Elle invite aussi le gouvernement à proposer au Parlement de "revoir le cadre juridique relatif aux schémas départementaux de gestion cynégétique, pour éviter des situations d’absence de règles encadrant la pratique de la chasse, notamment en matière de sécurité".
Plus de transparence attendue de la part des fédérations
La Cour épingle également les fédérations qui selon elle "respectent insuffisamment leurs obligations de rendre compte, définies par la loi (publication de leurs documents statutaires annuels : rapport moral, comptes, rapport du commissaire aux comptes et procès-verbaux des assemblées générales)". "En conséquence, l’État doit veiller à ce que les fédérations nationale, régionales et départementales respectent leurs obligations de transparence et imposer la publication par chaque fédération d’un rapport annuel sur la réalisation de ses missions de service public, y compris la mise en œuvre du schéma départemental de gestion cynégétique", soutient-elle.
Réformé en 2019, le financement des fédérations se traduit en outre par des dépenses annuelles supplémentaires pour l'Etat avoisinant les 40 millions d'euros, constate la Cour. L’exercice des missions de service public des fédérations est majoritairement financé par les cotisations obligatoires versées par les chasseurs aux fédérations départementales (plus de 100 millions d'euros par an), auxquelles s'ajoutent les redevances cynégétiques et une partie des droits de timbre, reversées aux agences de l’eau qui sont le principal financeur de l’Office français de la biodiversité (OFB). La réforme de 2019, qui visait à mieux organiser la chasse pour réduire les dégâts de gibier et contribuer à la préservation de la biodiversité, a modifié les flux financiers entre fédérations et permis une augmentation de 11,5 millions d'euros des recettes de cotisations perçues par la fédération nationale. La diminution du prix du permis national a en effet attiré plus de 374.000 chasseurs, aux dépens du permis départemental, note la Cour.
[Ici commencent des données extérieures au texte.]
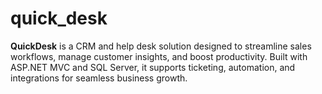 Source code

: # quick_desk
**QuickDesk** is a CRM and help desk solution designed to streamline sales workflows, manage customer insights, and boost productivity. Built with ASP.NET MVC and SQL Server, it supports ticketing, automation, and integrations for seamless business growth.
Autre objectif important : des projets en faveur de la biodiversité portés par l’ensemble des fédérations ont été financés à hauteur de 31 millions depuis 2019, dont deux tiers par l’État et un tiers par le réseau fédéral. En outre, en contrepartie du transfert de nouvelles missions, l’État verse depuis 2020 à la FNC une compensation annuelle de 9 millions d'euros jusqu’en 2024. La FNC reverse ensuite aux fédérations départementales un solde annuel de 6,9 millions d'euros, sans justification des coûts compensés par fédération. En plus de ces financements, les subventions versées par l’État aux fédérations se sont élevées à 600.000 euros en 2021, et celles versées par les collectivités territoriales, provenant essentiellement des régions Auvergne-Rhône-Alpes, Occitanie et Nouvelle-Aquitaine à 6,1 millions d'euros. Enfin, des crédits supplémentaires (18,6 millions d'euros) ont été ouverts fin 2022 au profit des fédérations départementales, pour indemniser les agriculteurs du surcoût des dégâts de grand gibier, dans le contexte d’augmentation des cours des produits agricoles consécutive à la guerre en Ukraine.
Maîtrise des populations de grand gibier : un "défi majeur"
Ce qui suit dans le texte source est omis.